* YOUR TASK: For the string "leftarrow", report how many lines in the records below contain it, and nothing more.

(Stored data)

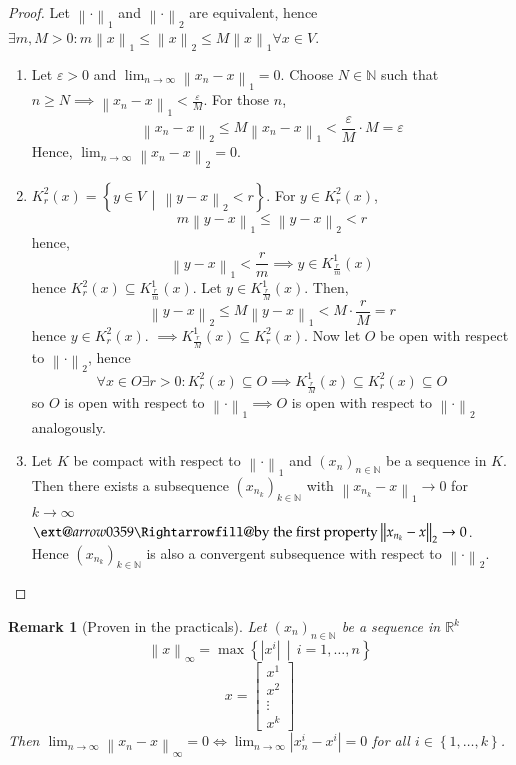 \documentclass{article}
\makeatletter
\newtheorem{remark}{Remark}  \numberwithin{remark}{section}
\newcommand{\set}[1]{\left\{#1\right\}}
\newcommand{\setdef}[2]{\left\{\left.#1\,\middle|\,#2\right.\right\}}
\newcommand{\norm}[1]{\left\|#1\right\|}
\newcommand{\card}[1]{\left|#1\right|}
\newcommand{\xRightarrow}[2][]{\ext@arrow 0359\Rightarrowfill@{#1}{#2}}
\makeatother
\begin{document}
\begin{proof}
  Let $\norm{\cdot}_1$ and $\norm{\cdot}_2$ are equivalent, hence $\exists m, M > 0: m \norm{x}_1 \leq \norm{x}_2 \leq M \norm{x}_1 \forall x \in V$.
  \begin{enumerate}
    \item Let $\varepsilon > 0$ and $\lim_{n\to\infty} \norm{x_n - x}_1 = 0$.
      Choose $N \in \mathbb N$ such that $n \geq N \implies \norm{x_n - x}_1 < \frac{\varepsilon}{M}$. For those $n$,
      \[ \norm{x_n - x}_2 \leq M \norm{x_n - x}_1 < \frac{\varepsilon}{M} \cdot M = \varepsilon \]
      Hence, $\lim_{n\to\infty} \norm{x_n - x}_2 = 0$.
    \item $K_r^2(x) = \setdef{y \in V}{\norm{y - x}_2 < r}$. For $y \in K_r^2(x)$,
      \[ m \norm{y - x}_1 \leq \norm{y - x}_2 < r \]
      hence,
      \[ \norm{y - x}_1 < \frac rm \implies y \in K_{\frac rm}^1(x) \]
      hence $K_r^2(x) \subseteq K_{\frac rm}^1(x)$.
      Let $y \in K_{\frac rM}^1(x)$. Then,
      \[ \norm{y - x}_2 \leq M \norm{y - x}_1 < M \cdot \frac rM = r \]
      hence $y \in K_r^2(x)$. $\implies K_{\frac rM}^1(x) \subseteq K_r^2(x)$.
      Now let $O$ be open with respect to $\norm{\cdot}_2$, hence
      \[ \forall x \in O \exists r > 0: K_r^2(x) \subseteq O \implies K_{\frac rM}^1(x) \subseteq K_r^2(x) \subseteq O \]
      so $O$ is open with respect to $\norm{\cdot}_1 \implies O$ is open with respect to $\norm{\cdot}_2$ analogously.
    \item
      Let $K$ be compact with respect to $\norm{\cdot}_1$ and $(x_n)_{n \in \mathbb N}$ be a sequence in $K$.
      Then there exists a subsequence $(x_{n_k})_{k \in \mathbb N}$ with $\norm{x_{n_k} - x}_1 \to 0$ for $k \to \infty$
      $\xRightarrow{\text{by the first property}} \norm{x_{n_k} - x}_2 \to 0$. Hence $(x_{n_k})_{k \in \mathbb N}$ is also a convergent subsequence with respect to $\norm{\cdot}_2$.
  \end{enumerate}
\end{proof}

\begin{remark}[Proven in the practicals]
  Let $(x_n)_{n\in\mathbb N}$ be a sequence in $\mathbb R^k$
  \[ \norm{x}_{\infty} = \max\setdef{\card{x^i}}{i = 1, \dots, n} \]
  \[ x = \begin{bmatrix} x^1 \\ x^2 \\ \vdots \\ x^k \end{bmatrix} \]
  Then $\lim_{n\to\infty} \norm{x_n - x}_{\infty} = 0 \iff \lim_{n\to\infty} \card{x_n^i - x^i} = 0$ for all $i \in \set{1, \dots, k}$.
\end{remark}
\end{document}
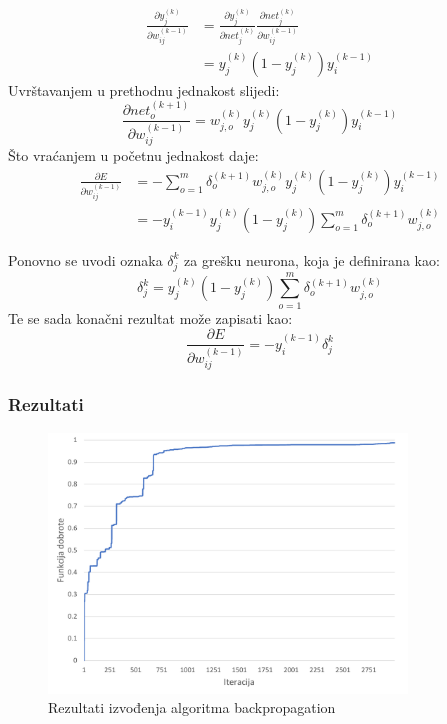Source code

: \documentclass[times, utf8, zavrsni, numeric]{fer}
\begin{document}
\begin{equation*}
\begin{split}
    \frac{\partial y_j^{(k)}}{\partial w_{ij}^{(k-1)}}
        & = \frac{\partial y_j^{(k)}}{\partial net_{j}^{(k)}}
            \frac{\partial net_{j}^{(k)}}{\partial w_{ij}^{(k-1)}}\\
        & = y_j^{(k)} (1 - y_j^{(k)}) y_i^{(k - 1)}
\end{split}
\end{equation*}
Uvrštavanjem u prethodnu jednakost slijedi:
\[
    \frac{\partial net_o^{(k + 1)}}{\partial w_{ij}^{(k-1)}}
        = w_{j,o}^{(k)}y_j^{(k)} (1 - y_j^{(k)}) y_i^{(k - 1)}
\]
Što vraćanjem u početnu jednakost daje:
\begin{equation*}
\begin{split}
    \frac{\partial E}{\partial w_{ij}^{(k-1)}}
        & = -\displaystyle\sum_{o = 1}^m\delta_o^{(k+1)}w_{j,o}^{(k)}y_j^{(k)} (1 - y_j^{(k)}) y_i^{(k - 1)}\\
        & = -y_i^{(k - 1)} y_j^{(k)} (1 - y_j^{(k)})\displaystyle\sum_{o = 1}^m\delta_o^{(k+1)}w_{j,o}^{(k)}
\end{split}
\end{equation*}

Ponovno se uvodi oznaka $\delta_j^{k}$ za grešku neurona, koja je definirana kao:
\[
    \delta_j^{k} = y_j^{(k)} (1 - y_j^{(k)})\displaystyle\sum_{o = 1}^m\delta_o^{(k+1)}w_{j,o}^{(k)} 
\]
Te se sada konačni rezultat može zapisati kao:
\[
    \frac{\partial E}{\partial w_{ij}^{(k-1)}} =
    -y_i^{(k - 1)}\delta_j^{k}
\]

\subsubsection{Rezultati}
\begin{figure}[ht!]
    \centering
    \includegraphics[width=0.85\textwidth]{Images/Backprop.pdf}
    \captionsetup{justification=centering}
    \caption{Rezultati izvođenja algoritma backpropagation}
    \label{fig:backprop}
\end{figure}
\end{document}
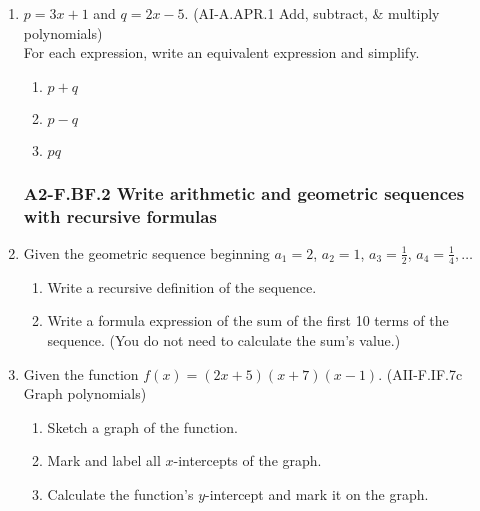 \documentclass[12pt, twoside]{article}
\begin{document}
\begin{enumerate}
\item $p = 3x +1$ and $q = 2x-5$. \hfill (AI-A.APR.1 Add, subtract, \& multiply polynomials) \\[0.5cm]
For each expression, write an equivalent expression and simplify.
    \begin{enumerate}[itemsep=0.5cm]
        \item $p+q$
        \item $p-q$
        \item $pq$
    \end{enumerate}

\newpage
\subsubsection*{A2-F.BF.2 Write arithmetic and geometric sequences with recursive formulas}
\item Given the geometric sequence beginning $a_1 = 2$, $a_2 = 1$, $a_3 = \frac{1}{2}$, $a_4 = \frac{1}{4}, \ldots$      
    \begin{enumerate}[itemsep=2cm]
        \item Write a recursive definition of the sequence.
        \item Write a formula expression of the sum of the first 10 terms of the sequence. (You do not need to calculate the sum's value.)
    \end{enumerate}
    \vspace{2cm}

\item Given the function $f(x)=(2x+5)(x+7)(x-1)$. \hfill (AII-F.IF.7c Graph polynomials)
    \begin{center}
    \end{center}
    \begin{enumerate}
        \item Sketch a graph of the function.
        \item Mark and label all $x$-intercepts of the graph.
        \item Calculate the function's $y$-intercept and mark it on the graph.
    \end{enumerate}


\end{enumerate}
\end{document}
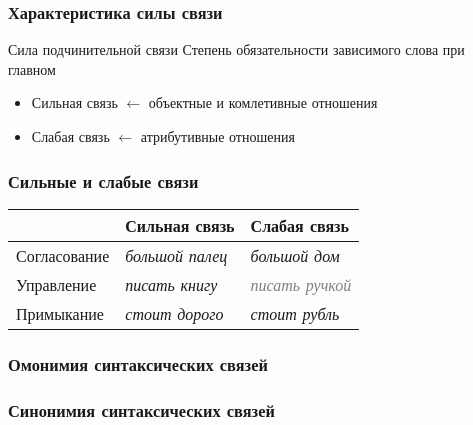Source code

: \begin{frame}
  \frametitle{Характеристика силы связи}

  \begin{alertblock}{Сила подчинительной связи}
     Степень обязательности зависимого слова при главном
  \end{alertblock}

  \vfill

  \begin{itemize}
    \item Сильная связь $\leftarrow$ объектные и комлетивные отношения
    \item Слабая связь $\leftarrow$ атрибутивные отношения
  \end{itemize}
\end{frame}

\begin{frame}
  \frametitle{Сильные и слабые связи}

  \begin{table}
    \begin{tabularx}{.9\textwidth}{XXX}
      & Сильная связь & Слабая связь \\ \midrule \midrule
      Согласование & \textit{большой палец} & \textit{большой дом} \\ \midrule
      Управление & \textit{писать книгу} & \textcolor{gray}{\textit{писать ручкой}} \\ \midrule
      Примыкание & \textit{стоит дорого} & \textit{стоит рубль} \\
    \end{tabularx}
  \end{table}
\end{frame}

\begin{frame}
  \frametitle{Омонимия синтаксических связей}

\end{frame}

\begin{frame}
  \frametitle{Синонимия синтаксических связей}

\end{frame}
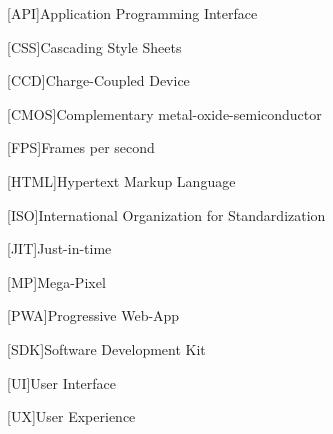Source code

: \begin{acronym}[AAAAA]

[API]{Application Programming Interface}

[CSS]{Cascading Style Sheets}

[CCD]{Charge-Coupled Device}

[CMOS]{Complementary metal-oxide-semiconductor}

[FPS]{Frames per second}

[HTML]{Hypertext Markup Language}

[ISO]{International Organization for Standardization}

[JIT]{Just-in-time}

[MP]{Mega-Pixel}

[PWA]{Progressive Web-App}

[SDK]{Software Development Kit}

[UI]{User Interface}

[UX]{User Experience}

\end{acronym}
--
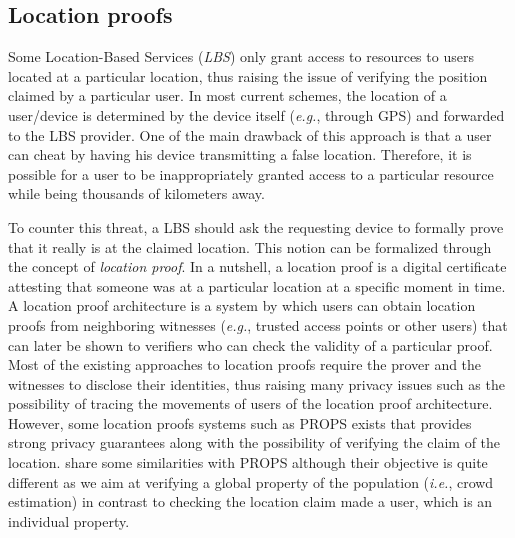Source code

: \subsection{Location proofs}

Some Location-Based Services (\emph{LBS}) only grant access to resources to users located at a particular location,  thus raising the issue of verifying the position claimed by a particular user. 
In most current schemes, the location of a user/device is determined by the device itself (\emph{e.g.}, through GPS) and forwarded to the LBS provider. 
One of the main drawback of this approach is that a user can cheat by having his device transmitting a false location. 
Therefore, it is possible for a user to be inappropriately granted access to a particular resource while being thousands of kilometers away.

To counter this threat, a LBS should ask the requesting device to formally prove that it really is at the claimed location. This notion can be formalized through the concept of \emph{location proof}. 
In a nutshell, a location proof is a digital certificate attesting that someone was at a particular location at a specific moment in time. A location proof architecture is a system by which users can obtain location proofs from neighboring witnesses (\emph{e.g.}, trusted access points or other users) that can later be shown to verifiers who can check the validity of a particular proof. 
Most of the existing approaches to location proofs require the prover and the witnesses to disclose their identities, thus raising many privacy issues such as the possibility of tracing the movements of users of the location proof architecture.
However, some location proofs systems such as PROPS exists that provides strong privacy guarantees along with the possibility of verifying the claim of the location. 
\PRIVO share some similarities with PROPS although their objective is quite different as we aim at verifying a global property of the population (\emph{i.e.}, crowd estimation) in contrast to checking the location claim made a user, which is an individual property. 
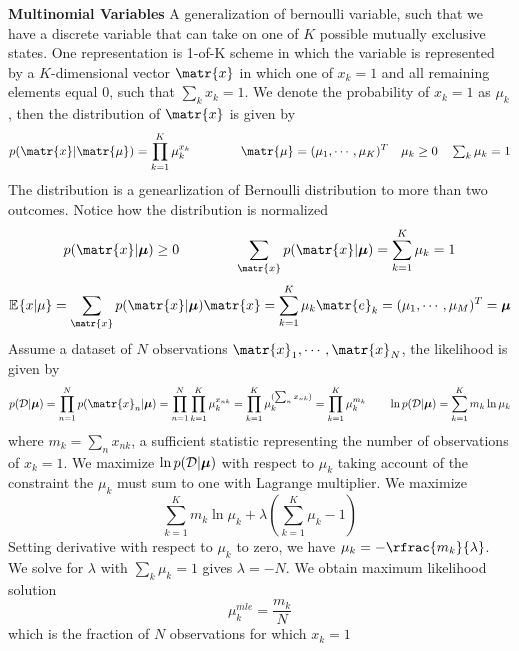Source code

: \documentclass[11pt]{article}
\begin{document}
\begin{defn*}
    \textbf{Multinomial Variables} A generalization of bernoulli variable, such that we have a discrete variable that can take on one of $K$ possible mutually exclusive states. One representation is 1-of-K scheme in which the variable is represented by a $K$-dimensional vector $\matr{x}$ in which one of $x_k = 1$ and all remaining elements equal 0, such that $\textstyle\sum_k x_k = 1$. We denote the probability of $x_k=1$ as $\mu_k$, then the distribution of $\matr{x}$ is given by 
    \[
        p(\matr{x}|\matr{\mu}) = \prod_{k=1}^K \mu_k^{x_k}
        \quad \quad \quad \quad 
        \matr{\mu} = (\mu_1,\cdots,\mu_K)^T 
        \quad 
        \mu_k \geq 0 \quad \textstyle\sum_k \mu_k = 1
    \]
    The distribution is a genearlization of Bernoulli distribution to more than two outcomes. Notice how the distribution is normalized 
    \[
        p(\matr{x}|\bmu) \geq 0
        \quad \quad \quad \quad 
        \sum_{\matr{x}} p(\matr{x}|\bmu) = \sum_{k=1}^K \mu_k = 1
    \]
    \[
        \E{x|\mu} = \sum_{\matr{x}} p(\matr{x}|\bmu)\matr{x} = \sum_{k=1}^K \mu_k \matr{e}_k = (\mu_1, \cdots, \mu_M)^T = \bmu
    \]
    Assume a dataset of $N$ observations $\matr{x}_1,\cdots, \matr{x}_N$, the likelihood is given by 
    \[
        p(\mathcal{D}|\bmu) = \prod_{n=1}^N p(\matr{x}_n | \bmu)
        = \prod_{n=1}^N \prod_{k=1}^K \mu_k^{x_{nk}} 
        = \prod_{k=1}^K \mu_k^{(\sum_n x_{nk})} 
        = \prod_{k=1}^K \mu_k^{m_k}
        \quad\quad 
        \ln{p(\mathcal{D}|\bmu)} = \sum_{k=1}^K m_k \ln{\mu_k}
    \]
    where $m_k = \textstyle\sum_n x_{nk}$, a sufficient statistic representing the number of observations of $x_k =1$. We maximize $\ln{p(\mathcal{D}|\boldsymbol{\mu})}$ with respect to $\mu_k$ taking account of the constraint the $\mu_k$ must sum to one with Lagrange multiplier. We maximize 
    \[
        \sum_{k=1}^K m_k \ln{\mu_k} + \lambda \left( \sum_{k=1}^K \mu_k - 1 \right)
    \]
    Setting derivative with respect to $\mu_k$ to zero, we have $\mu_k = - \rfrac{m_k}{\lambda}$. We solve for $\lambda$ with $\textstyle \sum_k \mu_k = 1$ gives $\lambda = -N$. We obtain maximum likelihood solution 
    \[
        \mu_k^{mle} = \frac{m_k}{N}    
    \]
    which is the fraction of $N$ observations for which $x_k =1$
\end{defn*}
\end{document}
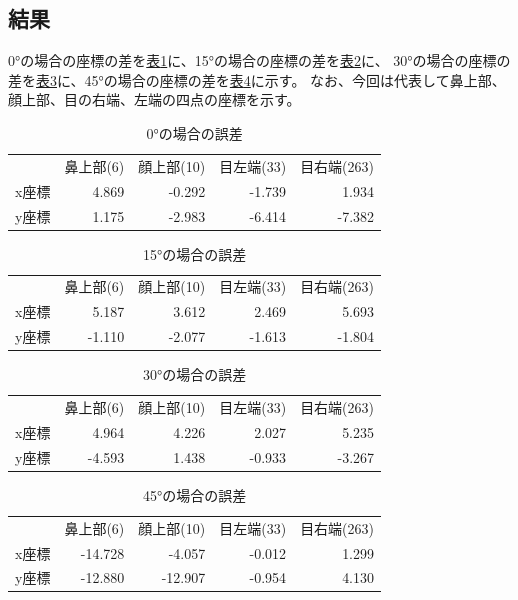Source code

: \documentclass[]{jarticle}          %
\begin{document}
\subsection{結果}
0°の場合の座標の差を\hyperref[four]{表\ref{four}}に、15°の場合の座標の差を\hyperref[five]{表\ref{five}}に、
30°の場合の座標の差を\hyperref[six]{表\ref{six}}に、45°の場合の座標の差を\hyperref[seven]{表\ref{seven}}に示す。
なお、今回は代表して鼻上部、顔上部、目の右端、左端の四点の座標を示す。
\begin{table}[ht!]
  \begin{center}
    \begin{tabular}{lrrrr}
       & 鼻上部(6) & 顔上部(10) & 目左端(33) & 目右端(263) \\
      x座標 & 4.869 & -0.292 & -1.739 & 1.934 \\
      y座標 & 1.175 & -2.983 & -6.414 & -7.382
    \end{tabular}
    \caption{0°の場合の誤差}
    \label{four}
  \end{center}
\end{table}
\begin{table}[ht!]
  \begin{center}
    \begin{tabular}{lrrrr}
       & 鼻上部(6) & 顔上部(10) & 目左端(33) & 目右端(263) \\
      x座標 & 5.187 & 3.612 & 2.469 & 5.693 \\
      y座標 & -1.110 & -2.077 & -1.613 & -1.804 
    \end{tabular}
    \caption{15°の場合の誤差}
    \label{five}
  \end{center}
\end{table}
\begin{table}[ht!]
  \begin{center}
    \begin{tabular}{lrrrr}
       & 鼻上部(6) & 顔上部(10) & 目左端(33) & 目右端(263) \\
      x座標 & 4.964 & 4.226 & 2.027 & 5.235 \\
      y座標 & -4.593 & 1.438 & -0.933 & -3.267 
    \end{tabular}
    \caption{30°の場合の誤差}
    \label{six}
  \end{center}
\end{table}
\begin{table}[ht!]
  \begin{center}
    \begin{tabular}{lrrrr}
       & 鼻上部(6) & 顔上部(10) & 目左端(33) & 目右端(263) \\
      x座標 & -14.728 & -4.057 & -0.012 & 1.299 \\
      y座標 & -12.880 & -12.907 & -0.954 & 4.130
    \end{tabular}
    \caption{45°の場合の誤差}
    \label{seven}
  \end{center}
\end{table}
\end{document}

* SOLUTION TO THIS PROBLEM: 2